TASK ITEM |
A faithful copy of each entry below is expected, with the images removed.

DATA RECORDS |
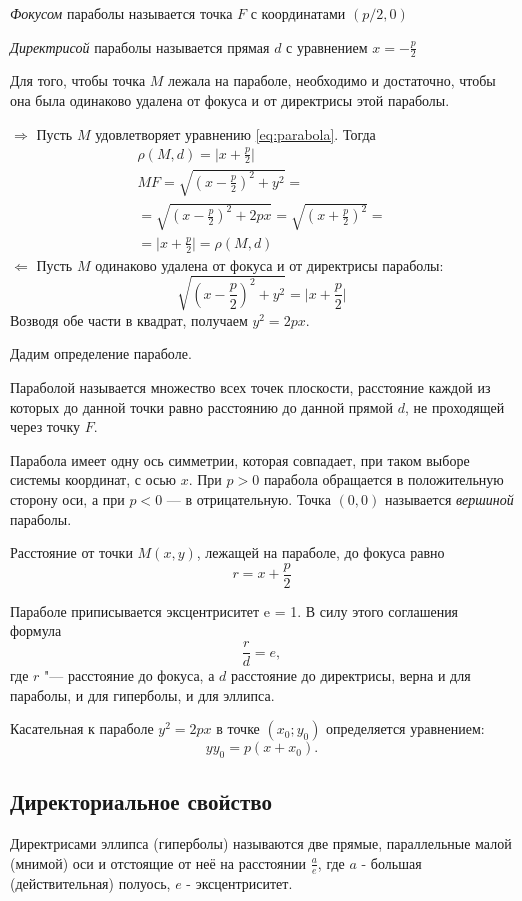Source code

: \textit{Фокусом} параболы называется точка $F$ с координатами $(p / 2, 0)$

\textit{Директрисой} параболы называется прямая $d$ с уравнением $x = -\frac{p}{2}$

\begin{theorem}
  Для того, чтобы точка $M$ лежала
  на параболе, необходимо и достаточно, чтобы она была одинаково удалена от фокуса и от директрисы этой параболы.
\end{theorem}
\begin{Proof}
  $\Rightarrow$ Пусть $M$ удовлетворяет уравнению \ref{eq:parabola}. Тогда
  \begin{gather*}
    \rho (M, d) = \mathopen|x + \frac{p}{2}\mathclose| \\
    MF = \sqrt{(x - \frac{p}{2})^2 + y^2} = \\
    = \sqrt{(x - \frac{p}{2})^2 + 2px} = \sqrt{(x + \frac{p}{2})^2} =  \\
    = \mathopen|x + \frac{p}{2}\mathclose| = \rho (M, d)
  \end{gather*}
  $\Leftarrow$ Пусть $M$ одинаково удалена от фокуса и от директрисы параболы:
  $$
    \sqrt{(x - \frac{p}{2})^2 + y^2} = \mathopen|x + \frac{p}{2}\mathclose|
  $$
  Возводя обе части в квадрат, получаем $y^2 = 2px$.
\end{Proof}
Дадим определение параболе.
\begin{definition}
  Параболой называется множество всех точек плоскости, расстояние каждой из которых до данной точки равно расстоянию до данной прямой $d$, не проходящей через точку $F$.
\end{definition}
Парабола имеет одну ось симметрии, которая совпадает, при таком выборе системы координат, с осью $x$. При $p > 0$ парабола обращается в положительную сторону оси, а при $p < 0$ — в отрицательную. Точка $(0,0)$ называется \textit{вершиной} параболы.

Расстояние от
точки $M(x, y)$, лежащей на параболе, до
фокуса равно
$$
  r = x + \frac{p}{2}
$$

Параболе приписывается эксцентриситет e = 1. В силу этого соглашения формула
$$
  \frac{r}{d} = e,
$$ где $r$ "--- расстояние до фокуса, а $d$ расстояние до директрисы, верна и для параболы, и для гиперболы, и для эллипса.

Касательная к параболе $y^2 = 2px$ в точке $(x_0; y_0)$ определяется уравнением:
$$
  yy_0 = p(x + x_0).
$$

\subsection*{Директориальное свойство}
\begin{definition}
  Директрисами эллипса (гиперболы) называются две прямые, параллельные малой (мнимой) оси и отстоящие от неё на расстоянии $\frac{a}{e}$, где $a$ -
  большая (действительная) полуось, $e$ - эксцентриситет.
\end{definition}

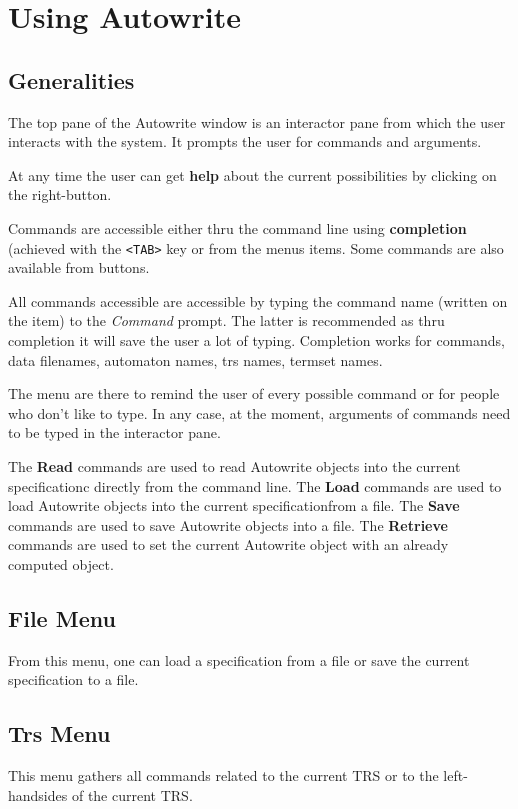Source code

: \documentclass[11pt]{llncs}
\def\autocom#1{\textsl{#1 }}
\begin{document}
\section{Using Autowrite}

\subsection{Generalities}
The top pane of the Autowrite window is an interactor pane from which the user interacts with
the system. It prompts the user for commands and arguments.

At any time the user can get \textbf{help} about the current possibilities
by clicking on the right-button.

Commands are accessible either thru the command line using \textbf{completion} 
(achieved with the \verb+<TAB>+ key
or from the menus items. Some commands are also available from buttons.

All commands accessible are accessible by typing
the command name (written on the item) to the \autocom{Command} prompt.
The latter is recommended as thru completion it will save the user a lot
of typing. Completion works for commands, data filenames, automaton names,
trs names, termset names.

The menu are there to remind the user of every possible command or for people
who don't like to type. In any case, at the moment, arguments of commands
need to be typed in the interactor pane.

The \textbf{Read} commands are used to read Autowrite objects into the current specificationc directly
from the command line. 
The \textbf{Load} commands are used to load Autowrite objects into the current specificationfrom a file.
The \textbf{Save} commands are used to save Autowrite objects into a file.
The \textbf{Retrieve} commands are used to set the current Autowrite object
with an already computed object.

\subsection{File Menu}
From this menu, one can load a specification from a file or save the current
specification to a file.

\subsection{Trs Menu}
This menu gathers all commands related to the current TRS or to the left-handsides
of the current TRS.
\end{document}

SOLUTION TO THE EXERCISE |
Source code

: \textit{Фокусом} параболы называется точка $F$ с координатами $(p / 2, 0)$

\textit{Директрисой} параболы называется прямая $d$ с уравнением $x = -\frac{p}{2}$

\begin{theorem}
  Для того, чтобы точка $M$ лежала
  на параболе, необходимо и достаточно, чтобы она была одинаково удалена от фокуса и от директрисы этой параболы.
\end{theorem}
\begin{Proof}
  $\Rightarrow$ Пусть $M$ удовлетворяет уравнению \ref{eq:parabola}. Тогда
  \begin{gather*}
    \rho (M, d) = \mathopen|x + \frac{p}{2}\mathclose| \\
    MF = \sqrt{(x - \frac{p}{2})^2 + y^2} = \\
    = \sqrt{(x - \frac{p}{2})^2 + 2px} = \sqrt{(x + \frac{p}{2})^2} =  \\
    = \mathopen|x + \frac{p}{2}\mathclose| = \rho (M, d)
  \end{gather*}
  $\Leftarrow$ Пусть $M$ одинаково удалена от фокуса и от директрисы параболы:
  $$
    \sqrt{(x - \frac{p}{2})^2 + y^2} = \mathopen|x + \frac{p}{2}\mathclose|
  $$
  Возводя обе части в квадрат, получаем $y^2 = 2px$.
\end{Proof}
Дадим определение параболе.
\begin{definition}
  Параболой называется множество всех точек плоскости, расстояние каждой из которых до данной точки равно расстоянию до данной прямой $d$, не проходящей через точку $F$.
\end{definition}
Парабола имеет одну ось симметрии, которая совпадает, при таком выборе системы координат, с осью $x$. При $p > 0$ парабола обращается в положительную сторону оси, а при $p < 0$ — в отрицательную. Точка $(0,0)$ называется \textit{вершиной} параболы.

Расстояние от
точки $M(x, y)$, лежащей на параболе, до
фокуса равно
$$
  r = x + \frac{p}{2}
$$

Параболе приписывается эксцентриситет e = 1. В силу этого соглашения формула
$$
  \frac{r}{d} = e,
$$ где $r$ "--- расстояние до фокуса, а $d$ расстояние до директрисы, верна и для параболы, и для гиперболы, и для эллипса.

Касательная к параболе $y^2 = 2px$ в точке $(x_0; y_0)$ определяется уравнением:
$$
  yy_0 = p(x + x_0).
$$

\subsection*{Директориальное свойство}
\begin{definition}
  Директрисами эллипса (гиперболы) называются две прямые, параллельные малой (мнимой) оси и отстоящие от неё на расстоянии $\frac{a}{e}$, где $a$ -
  большая (действительная) полуось, $e$ - эксцентриситет.
\end{definition}

Source code

: \documentclass[11pt]{llncs}
\def\autocom#1{\textsl{#1 }}
\begin{document}
\section{Using Autowrite}

\subsection{Generalities}
The top pane of the Autowrite window is an interactor pane from which the user interacts with
the system. It prompts the user for commands and arguments.

At any time the user can get \textbf{help} about the current possibilities
by clicking on the right-button.

Commands are accessible either thru the command line using \textbf{completion} 
(achieved with the \verb+<TAB>+ key
or from the menus items. Some commands are also available from buttons.

All commands accessible are accessible by typing
the command name (written on the item) to the \autocom{Command} prompt.
The latter is recommended as thru completion it will save the user a lot
of typing. Completion works for commands, data filenames, automaton names,
trs names, termset names.

The menu are there to remind the user of every possible command or for people
who don't like to type. In any case, at the moment, arguments of commands
need to be typed in the interactor pane.

The \textbf{Read} commands are used to read Autowrite objects into the current specificationc directly
from the command line. 
The \textbf{Load} commands are used to load Autowrite objects into the current specificationfrom a file.
The \textbf{Save} commands are used to save Autowrite objects into a file.
The \textbf{Retrieve} commands are used to set the current Autowrite object
with an already computed object.

\subsection{File Menu}
From this menu, one can load a specification from a file or save the current
specification to a file.

\subsection{Trs Menu}
This menu gathers all commands related to the current TRS or to the left-handsides
of the current TRS.
\end{document}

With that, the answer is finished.